From cf4807881d45aa3aa3db592cba7419ae7889fe9e Mon Sep 17 00:00:00 2001
From: Justin Salamon <justin.salamon@gmail.com>
Date: Mon, 15 Feb 2016 20:39:24 -0500
Subject: [PATCH] Add strict option, improve offset_hit_matrix calc

Add strict option for using <. The default is strict=False, which
means using <=. Use a more efficient metho to compute the
offset_hit_matric. Rename cmp to cmp_func.
---
 .gitignore                | 36 +++----------------------
 mir_eval/transcription.py | 56 ++++++++++++++++++++++++++++++---------
 2 files changed, 46 insertions(+), 46 deletions(-)

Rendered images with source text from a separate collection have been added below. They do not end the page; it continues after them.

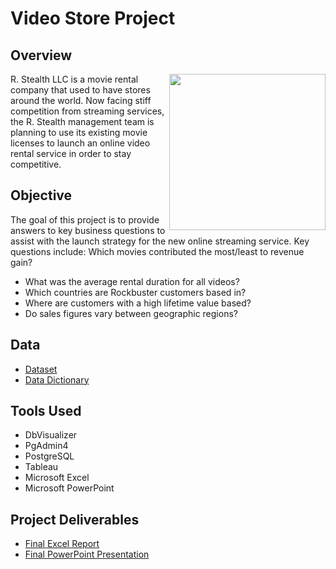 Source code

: # Video Store Project

 ## Overview
<img align= "right" src= "https://github.com/tiltonneena/VideoStore---SQL/blob/main/movies.jpg" width="250" height="250">
R. Stealth LLC is a movie rental company that used to have stores around the
world. Now facing stiff competition from streaming services, the R. Stealth management team is planning to use its existing movie licenses to launch an online video rental service in order to stay competitive.


 ## Objective
 The goal of this project is to provide answers to key business questions to assist with the launch strategy for the new online streaming service. Key questions include:
 Which movies contributed the most/least to revenue gain?
- What was the average rental duration for all videos?
- Which countries are Rockbuster customers based in?
- Where are customers with a high lifetime value based?
- Do sales figures vary between geographic regions?

 ## Data
 - [Dataset](https://github.com/tiltonneena/VideoStore---SQL/blob/main/VideoStore%20Dataset.zip)
 - [Data Dictionary](https://github.com/tiltonneena/VideoStore---SQL/blob/main/DataDictionary.pdf) 
 
 ## Tools Used
 - DbVisualizer
 - PgAdmin4
 - PostgreSQL
 - Tableau
 - Microsoft Excel
 - Microsoft PowerPoint
 
 ## Project Deliverables
 - [Final Excel Report](https://github.com/tiltonneena/VideoStore---SQL/blob/main/Final%20Excel%20Report.xlsx)
 - [Final PowerPoint Presentation](https://github.com/tiltonneena/VideoStore---SQL/blob/main/PPT%20Presentation.pdf)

diff --git a/.gitignore b/.gitignore
index 0c951937..b878b2c7 100644
--- a/.gitignore
+++ b/.gitignore
@@ -40,36 +40,6 @@ Thumbs.db
 
 # pycharm
 .idea/*
-docs/_build/doctrees/environment.pickle
-docs/_build/doctrees/index.doctree
-docs/_build/html/.buildinfo
-docs/_build/html/genindex.html
-docs/_build/html/index.html
-docs/_build/html/objects.inv
-docs/_build/html/py-modindex.html
-docs/_build/html/search.html
-docs/_build/html/searchindex.js
-docs/_build/html/_images/math/55ad58c223214dd725b3a914744b50efa8973baf.png
-docs/_build/html/_images/math/63cc48858eff17de24f0e9e1ca2d0459e0fabfe4.png
-docs/_build/html/_images/math/950b26ea605ab18bef0159f0aa3092055f7d5603.png
-docs/_build/html/_sources/index.txt
-docs/_build/html/_static/ajax-loader.gif
-docs/_build/html/_static/basic.css
-docs/_build/html/_static/comment-bright.png
-docs/_build/html/_static/comment-close.png
-docs/_build/html/_static/comment.png
-docs/_build/html/_static/default.css
-docs/_build/html/_static/doctools.js
-docs/_build/html/_static/down-pressed.png
-docs/_build/html/_static/down.png
-docs/_build/html/_static/file.png
-docs/_build/html/_static/jquery.js
-docs/_build/html/_static/minus.png
-docs/_build/html/_static/plus.png
-docs/_build/html/_static/pygments.css
-docs/_build/html/_static/searchtools.js
-docs/_build/html/_static/sidebar.js
-docs/_build/html/_static/underscore.js
-docs/_build/html/_static/up-pressed.png
-docs/_build/html/_static/up.png
-docs/_build/html/_static/websupport.js
+
+# docs
+docs/_build/*
\ No newline at end of file
diff --git a/mir_eval/transcription.py b/mir_eval/transcription.py
index 6d93410e..05633edd 100644
--- a/mir_eval/transcription.py
+++ b/mir_eval/transcription.py
@@ -2,7 +2,7 @@
 The aim of a transcription algorithm is to produce a symbolic representation of
 a recorded piece of music in the form of a set of discrete notes. There are
 different ways to represent notes symbolically. Here we use the piano-roll
-convention, meaning each notes has a start time, a duration (or end time), and
+convention, meaning each note has a start time, a duration (or end time), and
 a single, constant, pitch value. Pitch values can be quantized (e.g. to a
 semitone grid tuned to 440 Hz), but do not have to be. Also, the transcription
 can contain the notes of a single instrument or voice (for example the melody),
@@ -36,6 +36,18 @@
     Salamon, J. (2013). Melody Extraction from Polyphonic Music Signals.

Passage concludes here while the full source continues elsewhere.